My Problem:
The random variables X and Y have the simultaneous probability function pX,Y(x, y).
| pX,Y(x, y) | X = 0 | X = 1 | X = 2 |
|---|---|---|---|
| Y = 0 | 0.1 (Z = 0) | 0.2 (Z = 1) | 0.2 (Z = 2) |
| Y = 1 | 0.1 (Z = 1) | 0.1 (Z = 2) | 0.3 (Z = 3) |
What is Variance(X+Y) ?
Answer:
The answer to this problem should be Var(X+Y) = 0.96
My attempt of solving it:
It is known that if X and Y are independent, then
Var(X+Y) = Var(X) + Var(Y)
However, we don't know if they X and Y are independent, thus I will use the following rule:
Var(X+Y) = Var(X) + Var(Y) + 2 CoVar(X,Y)
I think this is tricky, and this is were I get stuck.
My Question:
How should I go about to solve this problem.
I am very thankful for any help and/or guidance.

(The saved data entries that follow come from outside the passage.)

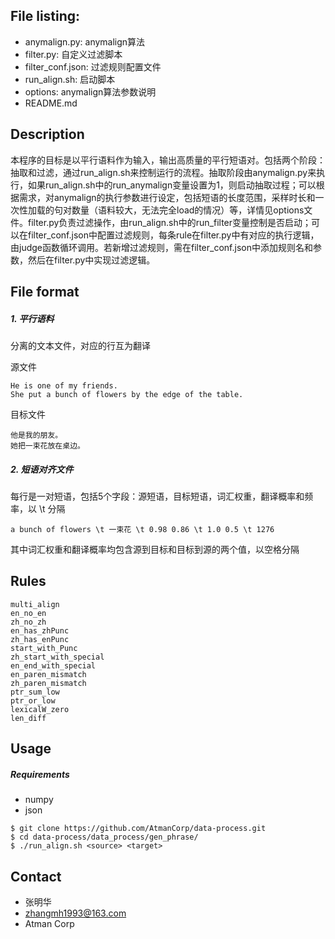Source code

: File listing:
----------------------------
- anymalign.py: anymalign算法
- filter.py: 自定义过滤脚本
- filter_conf.json: 过滤规则配置文件
- run_align.sh: 启动脚本
- options: anymalign算法参数说明
- README.md


Description
----------------------------
本程序的目标是以平行语料作为输入，输出高质量的平行短语对。包括两个阶段：抽取和过滤，通过run_align.sh来控制运行的流程。抽取阶段由anymalign.py来执行，如果run_align.sh中的run_anymalign变量设置为1，则启动抽取过程；可以根据需求，对anymalign的执行参数进行设定，包括短语的长度范围，采样时长和一次性加载的句对数量（语料较大，无法完全load的情况）等，详情见options文件。filter.py负责过滤操作，由run_align.sh中的run_filter变量控制是否启动；可以在filter_conf.json中配置过滤规则，每条rule在filter.py中有对应的执行逻辑，由judge函数循环调用。若新增过滤规则，需在filter_conf.json中添加规则名和参数，然后在filter.py中实现过滤逻辑。

File format
----------------------------
##### 1. 平行语料
分离的文本文件，对应的行互为翻译

源文件
```
He is one of my friends.
She put a bunch of flowers by the edge of the table.
```
目标文件
```
他是我的朋友。
她把一束花放在桌边。
```

##### 2. 短语对齐文件
每行是一对短语，包括5个字段：源短语，目标短语，词汇权重，翻译概率和频率，以 \t 分隔
```
a bunch of flowers \t 一束花 \t 0.98 0.86 \t 1.0 0.5 \t 1276
```
其中词汇权重和翻译概率均包含源到目标和目标到源的两个值，以空格分隔


Rules
----------------------------
```
multi_align
en_no_en
zh_no_zh
en_has_zhPunc
zh_has_enPunc
start_with_Punc
zh_start_with_special
en_end_with_special
en_paren_mismatch
zh_paren_mismatch
ptr_sum_low
ptr_or_low
lexicalW_zero
len_diff
```

Usage
----------------------------
##### Requirements
- numpy
- json

```
$ git clone https://github.com/AtmanCorp/data-process.git
$ cd data-process/data_process/gen_phrase/
$ ./run_align.sh <source> <target>

```


Contact
----------------------------
* 张明华
* zhangmh1993@163.com
* Atman Corp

The marginal probabilities are given by
$$p_X(x)=\begin{cases}0.2&\text{if }x=0\\0.3&\text{if }x=1\\0.5&\text{if }x=2\\0&\text{otherwise}\end{cases}\qquad p_Y(y)=\begin{cases}0.5&\text{if }y=0\text{ or }y=1\\0&\text{otherwise}\end{cases}$$
From this it's clear that $X$ and $Y$ are not independent, since e.g. $p_{X,Y}(1,0)=0.2$ while $p_X(1)\times p_Y(0)=0.15$. So you have
$$\operatorname{Var}[X+Y]=\operatorname{Var}[X]+\operatorname{Var}[Y]+2\operatorname{Cov}[X,Y]$$
and by definition of variance and covariance,
$$\begin{align} \operatorname{Var}[X]&=E\left[(X-E[X])^2\right]\\&=E\left[X^2\right]-E[X]^2\\[1ex] \operatorname{Cov}[X,Y]&=E\left[(X-E[X])(Y-E[Y])\right]\\&=E[XY]-E[X]E[Y]\end{align}$$
So you need to compute the expectations of $X$, $Y$, and $XY$, along with the second moments of $X$ and $Y$, each of which are trivial. All of them boil down to computing the sum
$$E[f(X,Y)]=\sum_{x,y} f(x,y) p_{X,Y}(x,y)$$
For instance,
$$\begin{align} E[XY]&=\sum_{\substack{x\in\{0,1,2\}\\y\in\{0,1\}}}xy p_{X,Y}(x,y)\\[1ex] &=p_{X,Y}(1,1)+2p_{X,Y}(2,1)\\ &=0.1+2\times0.2\\ &=0.5 \end{align}$$